Records from a data collection:
################
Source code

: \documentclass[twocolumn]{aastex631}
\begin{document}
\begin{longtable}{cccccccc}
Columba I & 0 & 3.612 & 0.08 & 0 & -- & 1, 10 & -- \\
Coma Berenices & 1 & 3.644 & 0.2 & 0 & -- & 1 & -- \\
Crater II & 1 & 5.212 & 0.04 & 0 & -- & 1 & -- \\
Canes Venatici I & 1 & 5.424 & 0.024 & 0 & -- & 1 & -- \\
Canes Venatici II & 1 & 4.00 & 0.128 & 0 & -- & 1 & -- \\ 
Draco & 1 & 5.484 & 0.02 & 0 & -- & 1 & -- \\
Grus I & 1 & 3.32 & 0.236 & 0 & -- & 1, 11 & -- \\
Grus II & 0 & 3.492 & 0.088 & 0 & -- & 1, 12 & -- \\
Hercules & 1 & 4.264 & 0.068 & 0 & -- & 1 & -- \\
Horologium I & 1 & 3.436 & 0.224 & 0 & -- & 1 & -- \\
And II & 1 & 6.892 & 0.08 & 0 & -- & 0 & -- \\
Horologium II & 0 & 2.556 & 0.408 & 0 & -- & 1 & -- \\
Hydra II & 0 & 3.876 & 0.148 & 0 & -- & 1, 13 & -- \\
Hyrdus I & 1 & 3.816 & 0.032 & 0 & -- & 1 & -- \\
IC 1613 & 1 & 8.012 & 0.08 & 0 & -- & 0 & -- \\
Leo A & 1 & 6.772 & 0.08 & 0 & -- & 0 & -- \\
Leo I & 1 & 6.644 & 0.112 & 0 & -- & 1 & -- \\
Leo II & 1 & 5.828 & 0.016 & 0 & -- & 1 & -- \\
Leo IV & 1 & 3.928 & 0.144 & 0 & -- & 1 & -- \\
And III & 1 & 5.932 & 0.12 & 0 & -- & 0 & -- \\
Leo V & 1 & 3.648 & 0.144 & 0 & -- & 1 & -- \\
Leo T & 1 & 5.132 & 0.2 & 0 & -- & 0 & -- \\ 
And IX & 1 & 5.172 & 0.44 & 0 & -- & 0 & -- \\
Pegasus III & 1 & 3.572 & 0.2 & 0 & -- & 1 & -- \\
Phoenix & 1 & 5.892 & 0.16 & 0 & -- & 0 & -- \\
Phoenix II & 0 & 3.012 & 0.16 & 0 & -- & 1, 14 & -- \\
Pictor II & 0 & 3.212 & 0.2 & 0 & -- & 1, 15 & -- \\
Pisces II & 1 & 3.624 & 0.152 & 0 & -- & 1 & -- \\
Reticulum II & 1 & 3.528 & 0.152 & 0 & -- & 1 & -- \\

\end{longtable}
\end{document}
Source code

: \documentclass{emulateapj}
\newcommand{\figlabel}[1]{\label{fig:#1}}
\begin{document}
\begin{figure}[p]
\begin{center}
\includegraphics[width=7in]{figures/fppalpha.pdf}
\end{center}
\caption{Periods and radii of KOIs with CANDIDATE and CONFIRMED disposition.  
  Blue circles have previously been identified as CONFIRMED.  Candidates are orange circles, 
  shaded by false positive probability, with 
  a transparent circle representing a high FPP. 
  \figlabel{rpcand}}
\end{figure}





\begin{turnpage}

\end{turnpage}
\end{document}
################
■ Exercise goal
Your task is to retype the data exactly, with no line missing.

■ Task output
Source code

: \documentclass[twocolumn]{aastex631}
\begin{document}
\begin{longtable}{cccccccc}
Columba I & 0 & 3.612 & 0.08 & 0 & -- & 1, 10 & -- \\
Coma Berenices & 1 & 3.644 & 0.2 & 0 & -- & 1 & -- \\
Crater II & 1 & 5.212 & 0.04 & 0 & -- & 1 & -- \\
Canes Venatici I & 1 & 5.424 & 0.024 & 0 & -- & 1 & -- \\
Canes Venatici II & 1 & 4.00 & 0.128 & 0 & -- & 1 & -- \\ 
Draco & 1 & 5.484 & 0.02 & 0 & -- & 1 & -- \\
Grus I & 1 & 3.32 & 0.236 & 0 & -- & 1, 11 & -- \\
Grus II & 0 & 3.492 & 0.088 & 0 & -- & 1, 12 & -- \\
Hercules & 1 & 4.264 & 0.068 & 0 & -- & 1 & -- \\
Horologium I & 1 & 3.436 & 0.224 & 0 & -- & 1 & -- \\
And II & 1 & 6.892 & 0.08 & 0 & -- & 0 & -- \\
Horologium II & 0 & 2.556 & 0.408 & 0 & -- & 1 & -- \\
Hydra II & 0 & 3.876 & 0.148 & 0 & -- & 1, 13 & -- \\
Hyrdus I & 1 & 3.816 & 0.032 & 0 & -- & 1 & -- \\
IC 1613 & 1 & 8.012 & 0.08 & 0 & -- & 0 & -- \\
Leo A & 1 & 6.772 & 0.08 & 0 & -- & 0 & -- \\
Leo I & 1 & 6.644 & 0.112 & 0 & -- & 1 & -- \\
Leo II & 1 & 5.828 & 0.016 & 0 & -- & 1 & -- \\
Leo IV & 1 & 3.928 & 0.144 & 0 & -- & 1 & -- \\
And III & 1 & 5.932 & 0.12 & 0 & -- & 0 & -- \\
Leo V & 1 & 3.648 & 0.144 & 0 & -- & 1 & -- \\
Leo T & 1 & 5.132 & 0.2 & 0 & -- & 0 & -- \\ 
And IX & 1 & 5.172 & 0.44 & 0 & -- & 0 & -- \\
Pegasus III & 1 & 3.572 & 0.2 & 0 & -- & 1 & -- \\
Phoenix & 1 & 5.892 & 0.16 & 0 & -- & 0 & -- \\
Phoenix II & 0 & 3.012 & 0.16 & 0 & -- & 1, 14 & -- \\
Pictor II & 0 & 3.212 & 0.2 & 0 & -- & 1, 15 & -- \\
Pisces II & 1 & 3.624 & 0.152 & 0 & -- & 1 & -- \\
Reticulum II & 1 & 3.528 & 0.152 & 0 & -- & 1 & -- \\

\end{longtable}
\end{document}
Source code

: \documentclass{emulateapj}
\newcommand{\figlabel}[1]{\label{fig:#1}}
\begin{document}
\begin{figure}[p]
\begin{center}
\includegraphics[width=7in]{figures/fppalpha.pdf}
\end{center}
\caption{Periods and radii of KOIs with CANDIDATE and CONFIRMED disposition.  
  Blue circles have previously been identified as CONFIRMED.  Candidates are orange circles, 
  shaded by false positive probability, with 
  a transparent circle representing a high FPP. 
  \figlabel{rpcand}}
\end{figure}





\begin{turnpage}

\end{turnpage}
\end{document}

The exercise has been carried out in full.